My fear, though, is that there is so much leaning against Soper’s vision. Our moral imaginary for what happiness is has been structured by marketing firms too powerful for Soper’s little book to overcome. Nietzsche would propose the ubermensch, who could shatter the current configuration through a creative transvaluation of values. Soper is no Nietzschean and seems much closer to a virtue ethics mindset, which makes her lack of attention to the need for education surprising. But then Soper is, in a very particular way, closer to Augustine then most virtue ethicists. What she is proposing is a conversion, and conversion is always about changing or reordering our loves. A new modernity requires such a reordering, and Soper has done the hard work of proposing just this. If we reorder our loves, we may be able to avoid the consumerist dystopia of an ecologically wrecked world.

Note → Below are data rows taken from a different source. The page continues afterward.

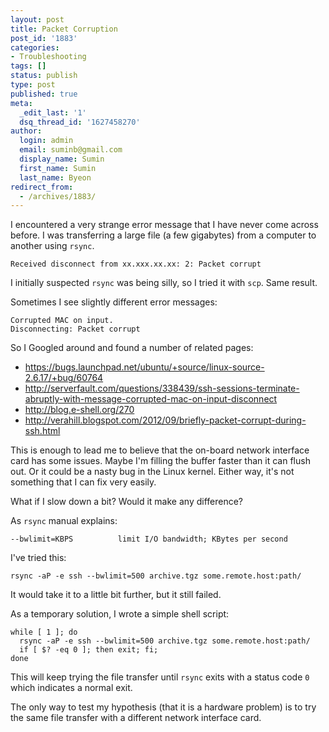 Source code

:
 ```yaml
---
layout: post
title: Packet Corruption
post_id: '1883'
categories:
- Troubleshooting
tags: []
status: publish
type: post
published: true
meta:
  _edit_last: '1'
  dsq_thread_id: '1627458270'
author:
  login: admin
  email: suminb@gmail.com
  display_name: Sumin
  first_name: Sumin
  last_name: Byeon
redirect_from:
  - /archives/1883/
---
```

I encountered a very strange error message that I have never come across before. I was transferring a large file (a few gigabytes) from a computer to another using `rsync`.

    Received disconnect from xx.xxx.xx.xx: 2: Packet corrupt

I initially suspected `rsync` was being silly, so I tried it with `scp`. Same result.

Sometimes I see slightly different error messages:

    Corrupted MAC on input.
    Disconnecting: Packet corrupt

So I Googled around and found a number of related pages:

* <https://bugs.launchpad.net/ubuntu/+source/linux-source-2.6.17/+bug/60764>
* <http://serverfault.com/questions/338439/ssh-sessions-terminate-abruptly-with-message-corrupted-mac-on-input-disconnect>
* <http://blog.e-shell.org/270>
* <http://verahill.blogspot.com/2012/09/briefly-packet-corrupt-during-ssh.html>

This is enough to lead me to believe that the on-board network interface card has some issues. Maybe I'm filling the buffer faster than it can flush out. Or it could be a nasty bug in the Linux kernel. Either way, it's not something that I can fix very easily.

What if I slow down a bit? Would it make any difference?

As `rsync` manual explains:

    --bwlimit=KBPS          limit I/O bandwidth; KBytes per second

I've tried this:

    rsync -aP -e ssh --bwlimit=500 archive.tgz some.remote.host:path/

It would take it to a little bit further, but it still failed.

As a temporary solution, I wrote a simple shell script:

    while [ 1 ]; do
      rsync -aP -e ssh --bwlimit=500 archive.tgz some.remote.host:path/
      if [ $? -eq 0 ]; then exit; fi;
    done

This will keep trying the file transfer until `rsync` exits with a status code `0` which indicates a normal exit.

The only way to test my hypothesis (that it is a hardware problem) is to try the same file transfer with a different network interface card. 

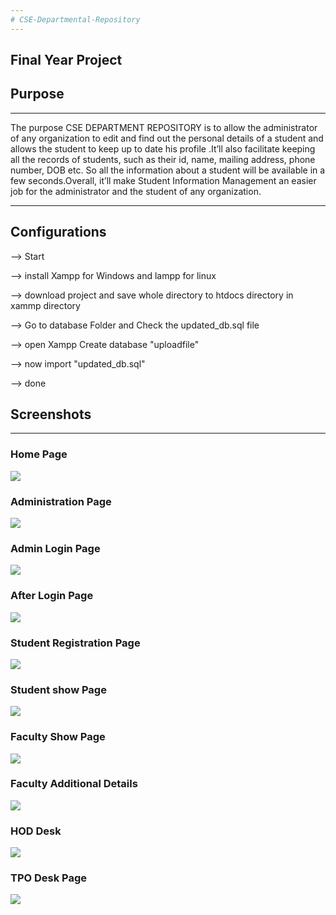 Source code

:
 ```yaml
---
# CSE-Departmental-Repository
---
```

Final Year Project 
---
## Purpose
-----------------------------------------------------------------------------------------------------------------------------------------------------------
The purpose CSE DEPARTMENT REPOSITORY is to allow the administrator of any organization to edit and find out the personal details of a student and allows the student to keep up to date his profile .It’ll also facilitate keeping all the records of students, such as their id, name, mailing address, phone number, DOB etc. So all the information about a student will be available in a few seconds.Overall, it’ll make Student Information Management an easier job for the administrator and the student of any organization.

---
## Configurations 

--> Start

--> install Xampp for Windows and lampp for linux

--> download project and save whole directory to htdocs directory in xammp directory

--> Go to database Folder and Check the updated_db.sql file

--> open Xampp Create database "uploadfile"

--> now import "updated_db.sql"

--> done

## Screenshots
---
### Home Page
<img src="ScreenShots/home.png">

### Administration Page
<img src="ScreenShots/admin.png">

### Admin Login Page
<img src="ScreenShots/adminlo.png">

### After Login Page
<img src="ScreenShots/afterlogin.png">

### Student Registration Page
<img src="ScreenShots/studentreg.png">

### Student show Page
<img src="ScreenShots/studentshow.png">

### Faculty Show Page
<img src="ScreenShots/facshow.png">

### Faculty Additional Details
<img src="ScreenShots/addi.png">

### HOD Desk
<img src="ScreenShots/hod.png">

### TPO Desk Page
<img src="ScreenShots/tpo.png">
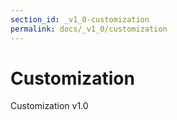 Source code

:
 ```yaml
---
section_id: _v1_0-customization
permalink: docs/_v1_0/customization
---
```


# Customization

Customization v1.0
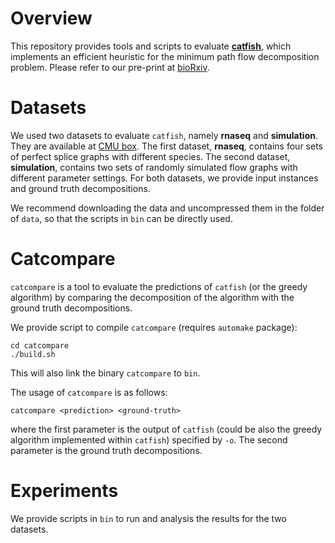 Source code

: # Overview

This repository provides tools and scripts to evaluate
[**catfish**](https://github.com/Kingsford-Group/catfish), which implements an efficient
heuristic for the minimum path flow decomposition problem.
Please refer to our pre-print at [bioRxiv](https://www.biorxiv.org/content/early/2016/11/16/087759).

# Datasets
We used two datasets to evaluate `catfish`, namely **rnaseq** and **simulation**.
They are available at [CMU box](https://cmu.app.box.com/s/p687exyr279wny7fb2rb36wifvavvu3f).
The first dataset, **rnaseq**, contains four sets of perfect splice graphs with different species.
The second dataset, **simulation**, contains two sets of randomly simulated flow graphs with
different parameter settings. For both datasets, we provide input instances and ground truth 
decompositions.

We recommend downloading the data and uncompressed them in the folder of `data`, so
that the scripts in `bin` can be directly used.

# Catcompare
`catcompare` is a tool to evaluate the predictions of `catfish` (or the greedy algorithm)
by comparing the decomposition of the algorithm with the ground truth decompositions.

We provide script to compile `catcompare` (requires `automake` package):
```
cd catcompare
./build.sh
```
This will also link the binary `catcompare` to `bin`.

The usage of `catcompare` is as follows:
```
catcompare <prediction> <ground-truth>
```
where the first parameter is the output of `catfish` (could be also the greedy algorithm
implemented within `catfish`) specified by `-o`. The second parameter is
the ground truth decompositions.

# Experiments

We provide scripts in `bin` to run and analysis the results for the two datasets.

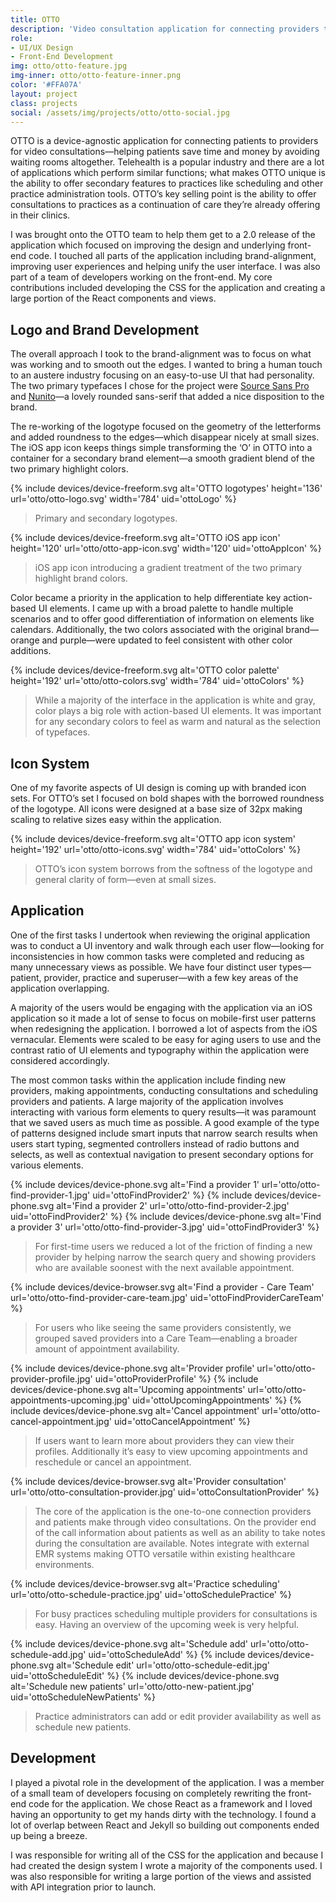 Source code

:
 ```yaml
---
title: OTTO
description: 'Video consultation application for connecting providers to patients, practice administration and scheduling.'
role:
- UI/UX Design
- Front-End Development
img: otto/otto-feature.jpg
img-inner: otto/otto-feature-inner.png
color: '#FFA07A'
layout: project
class: projects
social: /assets/img/projects/otto/otto-social.jpg
---
```


OTTO is a device-agnostic application for connecting patients to providers for video consultations—helping patients save time and money by avoiding waiting rooms altogether. Telehealth is a popular industry and there are a lot of applications which perform similar functions; what makes OTTO unique is the ability to offer secondary features to practices like scheduling and other practice administration tools. OTTO’s key selling point is the ability to offer consultations to practices as a continuation of care they’re already offering in their clinics. 

I was brought onto the OTTO team to help them get to a 2.0 release of the application which focused on improving the design and underlying front-end code. I touched all parts of the application including brand-alignment, improving user experiences and helping unify the user interface. I was also part of a team of developers working on the front-end. My core contributions included developing the CSS for the application and creating a large portion of the React components and views.

## Logo and Brand Development

The overall approach I took to the brand-alignment was to focus on what was working and to smooth out the edges. I wanted to bring a human touch to an austere industry focusing on an easy-to-use UI that had personality. The two primary typefaces I chose for the project were [Source Sans Pro](https://fonts.google.com/specimen/Source+Sans+Pro) and [Nunito](https://fonts.google.com/specimen/Nunito)—a lovely rounded sans-serif that added a nice disposition to the brand.

The re-working of the logotype focused on the geometry of the letterforms and added roundness to the edges—which disappear nicely at small sizes. The iOS app icon keeps things simple transforming the ‘O’ in OTTO into a container for a secondary brand element—a smooth gradient blend of the two primary highlight colors.

<section class="device">
{% include devices/device-freeform.svg
alt='OTTO logotypes'
height='136'
url='otto/otto-logo.svg'
width='784'
uid='ottoLogo'
%}
</section>

> Primary and secondary logotypes.

<section class="device">
{% include devices/device-freeform.svg
alt='OTTO iOS app icon'
height='120'
url='otto/otto-app-icon.svg'
width='120'
uid='ottoAppIcon'
%}
</section>

> iOS app icon introducing a gradient treatment of the two primary highlight brand colors.

Color became a priority in the application to help differentiate key action-based UI elements. I came up with a broad palette to handle multiple scenarios and to offer good differentiation of information on elements like calendars. Additionally, the two colors associated with the original brand—orange and purple—were updated to feel consistent with other color additions.

<section class="device">
{% include devices/device-freeform.svg
alt='OTTO color palette'
height='192'
url='otto/otto-colors.svg'
width='784'
uid='ottoColors'
%}
</section>

> While a majority of the interface in the application is white and gray, color plays a big role with action-based UI elements. It was important for any secondary colors to feel as warm and natural as the selection of typefaces.


## Icon System

One of my favorite aspects of UI design is coming up with branded icon sets. For OTTO’s set I focused on bold shapes with the borrowed roundness of the logotype. All icons were designed at a base size of 32px making scaling to relative sizes easy within the application.

<section class="device">
{% include devices/device-freeform.svg
alt='OTTO app icon system'
height='192'
url='otto/otto-icons.svg'
width='784'
uid='ottoColors'
%}
</section>

> OTTO’s icon system borrows from the softness of the logotype and general clarity of form—even at small sizes.

## Application

One of the first tasks I undertook when reviewing the original application was to conduct a UI inventory and walk through each user flow—looking for inconsistencies in how common tasks were completed and reducing as many unnecessary views as possible. We have four distinct user types—patient, provider, practice and superuser—with a few key areas of the application overlapping.

A majority of the users would be engaging with the application via an iOS application so it made a lot of sense to focus on mobile-first user patterns when redesigning the application. I borrowed a lot of aspects from the iOS vernacular. Elements were scaled to be easy for aging users to use and the contrast ratio of UI elements and typography within the application were considered accordingly.

The most common tasks within the application include finding new providers, making appointments, conducting consultations and scheduling providers and patients. A large majority of the application involves interacting with various form elements to query results—it was paramount that we saved users as much time as possible. A good example of the type of patterns designed include smart inputs that narrow search results when users start typing, segmented controllers instead of radio buttons and selects, as well as contextual navigation to present secondary options for various elements.

<section class="device device--oversized">
{% include devices/device-phone.svg
alt='Find a provider 1'
url='otto/otto-find-provider-1.jpg'
uid='ottoFindProvider2'
%}
{% include devices/device-phone.svg
alt='Find a provider 2'
url='otto/otto-find-provider-2.jpg'
uid='ottoFindProvider2'
%}
{% include devices/device-phone.svg
alt='Find a provider 3'
url='otto/otto-find-provider-3.jpg'
uid='ottoFindProvider3'
%}
</section>

> For first-time users we reduced a lot of the friction of finding a new provider by helping narrow the search query and showing providers who are available soonest with the next available appointment.

<section class="device device--oversized">
{% include devices/device-browser.svg
alt='Find a provider - Care Team'
url='otto/otto-find-provider-care-team.jpg'
uid='ottoFindProviderCareTeam'
%}
</section>

> For users who like seeing the same providers consistently, we grouped saved providers into a Care Team—enabling a broader amount of appointment availability.

<section class="device device--oversized">
{% include devices/device-phone.svg
alt='Provider profile'
url='otto/otto-provider-profile.jpg'
uid='ottoProviderProfile'
%}
{% include devices/device-phone.svg
alt='Upcoming appointments'
url='otto/otto-appointments-upcoming.jpg'
uid='ottoUpcomingAppointments'
%}
{% include devices/device-phone.svg
alt='Cancel appointment'
url='otto/otto-cancel-appointment.jpg'
uid='ottoCancelAppointment'
%}
</section>

> If users want to learn more about providers they can view their profiles. Additionally it’s easy to view upcoming appointments and reschedule or cancel an appointment.

<section class="device device--oversized">
{% include devices/device-browser.svg
alt='Provider consultation'
url='otto/otto-consultation-provider.jpg'
uid='ottoConsultationProvider'
%}
</section>

> The core of the application is the one-to-one connection providers and patients make through video consultations. On the provider end of the call information about patients as well as an ability to take notes during the consultation are available. Notes integrate with external EMR systems making OTTO versatile within existing healthcare environments.

<section class="device device--oversized">
{% include devices/device-browser.svg
alt='Practice scheduling'
url='otto/otto-schedule-practice.jpg'
uid='ottoSchedulePractice'
%}
</section>

> For busy practices scheduling multiple providers for consultations is easy. Having an overview of the upcoming week is very helpful.

<section class="device device--oversized">
{% include devices/device-phone.svg
alt='Schedule add'
url='otto/otto-schedule-add.jpg'
uid='ottoScheduleAdd'
%}
{% include devices/device-phone.svg
alt='Schedule edit'
url='otto/otto-schedule-edit.jpg'
uid='ottoScheduleEdit'
%}
{% include devices/device-phone.svg
alt='Schedule new patients'
url='otto/otto-new-patient.jpg'
uid='ottoScheduleNewPatients'
%}
</section>

> Practice administrators can add or edit provider availability as well as schedule new patients.

## Development

I played a pivotal role in the development of the application. I was a member of a small team of developers focusing on completely rewriting the front-end code for the application. We chose React as a framework and I loved having an opportunity to get my hands dirty with the technology. I found a lot of overlap between React and Jekyll so building out components ended up being a breeze.

I was responsible for writing all of the CSS for the application and because I had created the design system I wrote a majority of the components used. I was also responsible for writing a large portion of the views and assisted with API integration prior to launch. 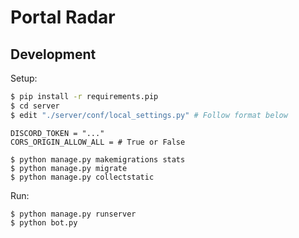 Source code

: # Portal Radar


## Development

Setup:

```bash
$ pip install -r requirements.pip
$ cd server
$ edit "./server/conf/local_settings.py" # Follow format below
```

``` python3
DISCORD_TOKEN = "..."
CORS_ORIGIN_ALLOW_ALL = # True or False
```

```
$ python manage.py makemigrations stats
$ python manage.py migrate
$ python manage.py collectstatic
```

Run:
```
$ python manage.py runserver
$ python bot.py
```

The problem is that conversions often require more than just thoughtful education. Something, or someone, must turn us. One might think of a moment like the Covid pandemic, with its flourishing of baking and gardening, as an opportunity for such a conversion. But at the same time, Covid seems to have fostered the growth of Amazon and the decline of localized retail. We may need more shattering events to bring about the change Soper proposes. We can convert to different loves and create a modernity on our terms, or we can let the ecological crisis convert us. In any case, this modernity cannot go on. Best to follow the lead of Soper, and others such as Pope Francis and Eugene McCarraher, and prepare a new modernity with a new set of shared loves.